Анри помнил свою мать заботливой и нежной. У него сохранилось впечатление, что она была красивой, но, возможно, это была только его фантазия, поскольку в памяти то, как она выглядела, стерлось, и теперь, когда он думал о ней, ее лицо рисовалось его мысленному взору неясными, расплывчатыми чертами. Она любила его, уж в этом-то он был уверен и твердо помнил потому, что это была единственная любовь, которую он когда-либо знал.

Годы детства остались в его памяти разрозненными фрагментами. Он знал, что мать работала, когда могла, чтобы добыть денег на пропитание, хотя порой им случалось голодать. Он не мог вспомнить, чем именно она занималась, но одно время считал, что мать была танцовщицей. Они часто переезжали с места на место — из Французского Сомали в Эфиопию, сначала в Аддис-Абебу, потом в Массауа. По маршруту Джибути — Аддис-Абеба они прошли два или три раза.

Поначалу Анри с матерью жили — хотя и в суровой нужде — среди других французов. Потом они вконец обнищали, и туземный квартал стал им единственным домом. Когда Анри Дювалю исполнилось шесть лет, мать умерла.

События после смерти матери совсем перепутались в его голове. Какое-то время — он затруднялся припомнить, как долго, — он жил на улице, добывая еду попрошайничеством и устраиваясь на ночлег в первом попавшемся укромном уголке. Он никогда не обращался к властям, ему и в голову это не приходило, поскольку в том окружении, где он обитал, полицию считали отнюдь не друзьями, а врагами.

Потом его подобрал одинокий старик сомалиец, чья жалкая лачуга в туземном квартале стала для Анри кровом. Так длилось пять лет, а затем старик куда-то исчез, и Анри Дюваль вновь остался один.

На этот раз он перебрался из Эфиопии в Британское Сомали, подрабатывая, где только мог, и в течение четырех следующих лет ему довелось быть и помощником пастуха, и самому пасти коз, и ворочать тяжелым веслом в лодке, перебиваясь кое-как и редко получая за труд что-либо, кроме пищи и ночлега.

Тогда переходить международные границы было для него простым делом. В оживленном потоке многодетных семей власти на пропускных пунктах крайне редко утруждали себя проверкой каждого ребенка в отдельности. В такие моменты он просто пристраивался к какой-нибудь семье и спокойно проходил мимо пограничников, не привлекая их внимания. Со временем он привык к этому.

Даже когда Анри стал постарше, малый рост и хрупкое телосложение по-прежнему помогали ему обманывать бдительность стражей. До тех пор, пока в возрасте двадцати лет его впервые не остановили в группе арабских кочевников и не пропустили через границу Французского Сомали.

Вот тогда Анри Дювалю открылись две истины. Первая: счастливым дням, когда он безмятежно пересекал границы в компании других детей, пришел конец. Вторая:

Французское Сомали, которое он доселе считал своей страной, стало для него закрытым и недоступным. Первого он уже давно подсознательно ждал, второе оказалось для него внезапным потрясением.

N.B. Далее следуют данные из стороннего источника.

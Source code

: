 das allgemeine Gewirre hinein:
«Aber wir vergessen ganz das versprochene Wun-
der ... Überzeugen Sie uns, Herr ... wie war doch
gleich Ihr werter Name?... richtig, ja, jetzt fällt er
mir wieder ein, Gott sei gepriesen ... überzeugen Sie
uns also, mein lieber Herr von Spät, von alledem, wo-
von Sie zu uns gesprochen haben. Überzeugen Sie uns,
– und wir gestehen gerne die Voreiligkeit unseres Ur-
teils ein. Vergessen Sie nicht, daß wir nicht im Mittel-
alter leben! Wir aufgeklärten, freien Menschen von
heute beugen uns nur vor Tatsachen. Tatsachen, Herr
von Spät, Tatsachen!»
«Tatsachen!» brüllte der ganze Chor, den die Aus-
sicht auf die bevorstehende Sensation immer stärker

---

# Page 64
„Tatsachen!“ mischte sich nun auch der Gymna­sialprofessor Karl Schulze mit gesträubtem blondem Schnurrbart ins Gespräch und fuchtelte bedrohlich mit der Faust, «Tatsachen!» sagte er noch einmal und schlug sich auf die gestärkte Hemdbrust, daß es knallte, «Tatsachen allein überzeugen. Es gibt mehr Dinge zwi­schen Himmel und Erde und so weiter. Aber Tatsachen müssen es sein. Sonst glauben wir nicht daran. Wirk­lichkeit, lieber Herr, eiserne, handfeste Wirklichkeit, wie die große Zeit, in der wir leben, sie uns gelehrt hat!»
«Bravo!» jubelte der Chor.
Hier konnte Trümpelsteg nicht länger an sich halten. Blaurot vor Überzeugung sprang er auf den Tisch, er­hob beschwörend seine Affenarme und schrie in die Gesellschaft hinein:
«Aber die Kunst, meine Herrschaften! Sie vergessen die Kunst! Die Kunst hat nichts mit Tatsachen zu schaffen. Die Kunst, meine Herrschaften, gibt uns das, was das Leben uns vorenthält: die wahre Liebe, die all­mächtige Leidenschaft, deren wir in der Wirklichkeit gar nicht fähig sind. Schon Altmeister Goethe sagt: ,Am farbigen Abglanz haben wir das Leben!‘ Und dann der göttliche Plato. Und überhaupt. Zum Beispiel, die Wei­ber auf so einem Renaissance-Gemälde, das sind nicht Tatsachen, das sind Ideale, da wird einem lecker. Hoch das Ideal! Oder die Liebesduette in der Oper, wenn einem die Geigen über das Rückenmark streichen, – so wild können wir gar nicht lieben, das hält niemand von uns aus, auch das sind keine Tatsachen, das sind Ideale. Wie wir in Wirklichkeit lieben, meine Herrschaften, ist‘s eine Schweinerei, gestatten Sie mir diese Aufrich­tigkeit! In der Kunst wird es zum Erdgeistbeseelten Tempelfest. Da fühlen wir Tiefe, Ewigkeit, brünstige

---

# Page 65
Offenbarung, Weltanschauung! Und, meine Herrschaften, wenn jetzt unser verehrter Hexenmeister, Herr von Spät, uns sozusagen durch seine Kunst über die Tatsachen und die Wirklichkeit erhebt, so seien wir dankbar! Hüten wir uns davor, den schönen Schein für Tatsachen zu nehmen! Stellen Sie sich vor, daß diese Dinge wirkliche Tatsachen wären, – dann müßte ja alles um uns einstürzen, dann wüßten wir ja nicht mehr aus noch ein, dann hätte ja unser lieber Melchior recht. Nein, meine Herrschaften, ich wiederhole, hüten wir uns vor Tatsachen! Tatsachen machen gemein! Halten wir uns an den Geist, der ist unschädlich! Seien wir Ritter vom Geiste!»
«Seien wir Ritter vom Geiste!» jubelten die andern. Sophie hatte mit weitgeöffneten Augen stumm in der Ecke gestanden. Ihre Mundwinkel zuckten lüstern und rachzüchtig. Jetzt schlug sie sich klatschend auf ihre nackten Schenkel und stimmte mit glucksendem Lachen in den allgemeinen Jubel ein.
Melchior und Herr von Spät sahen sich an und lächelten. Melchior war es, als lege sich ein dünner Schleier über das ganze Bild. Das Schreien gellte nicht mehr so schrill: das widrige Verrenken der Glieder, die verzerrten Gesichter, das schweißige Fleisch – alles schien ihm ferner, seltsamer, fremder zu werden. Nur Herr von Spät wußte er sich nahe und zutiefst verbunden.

Как и было предначертано судьбой, Анри неизбежно столкнулся с одним из устоев современного общества: без документов, этих первостепенной важности клочков бумаги, как минимум без свидетельства о рождении — человек ничто, официально его не существует, ему нет места на этой территориально разделенной земле.

И если даже для просвещенных мужчин и женщин подобное открытие порой трудно осознать и принять, то для Анри Дюваля, не получившего никакого образования и вынужденного влачить существование безродного бродяги, оно было сокрушительным ударом. Кочевники продолжали свой путь, оставив Дюваля в Эфиопии, где, как он теперь понял, тоже не имел права находиться. Весь день и всю ночь скорчившийся Анри просидел у пограничного пропускного пункта в Хаделе Губо…

…В прокаленной солнцем и иссеченной ветрами скале образовалась неглубокая выемка. В ней и нашел укрытие двадцатилетний юноша — во многих отношениях еще ребенок, — застыв в каменном мешке в неподвижном одиночестве. Прямо перед ним простирались безводные равнины Сомали, леденяще холодные при лунном свете и бесплодно пустынные в режущем сиянии полуденного солнца. Через равнины серовато-коричневой змеей прихотливо извивалась пыльная дорога в Джибути — последняя тонкая нить между Анри Дювалем и его прошлым, между его детством и зрелостью, между его телесным существованием, ничем документально не подтвержденным, кроме самого факта физического наличия, и опаленным солнцем приморским городом, чьи пропахшие рыбой закоулки и покрытые соляной пылью причалы он считал своей родиной и единственным домом.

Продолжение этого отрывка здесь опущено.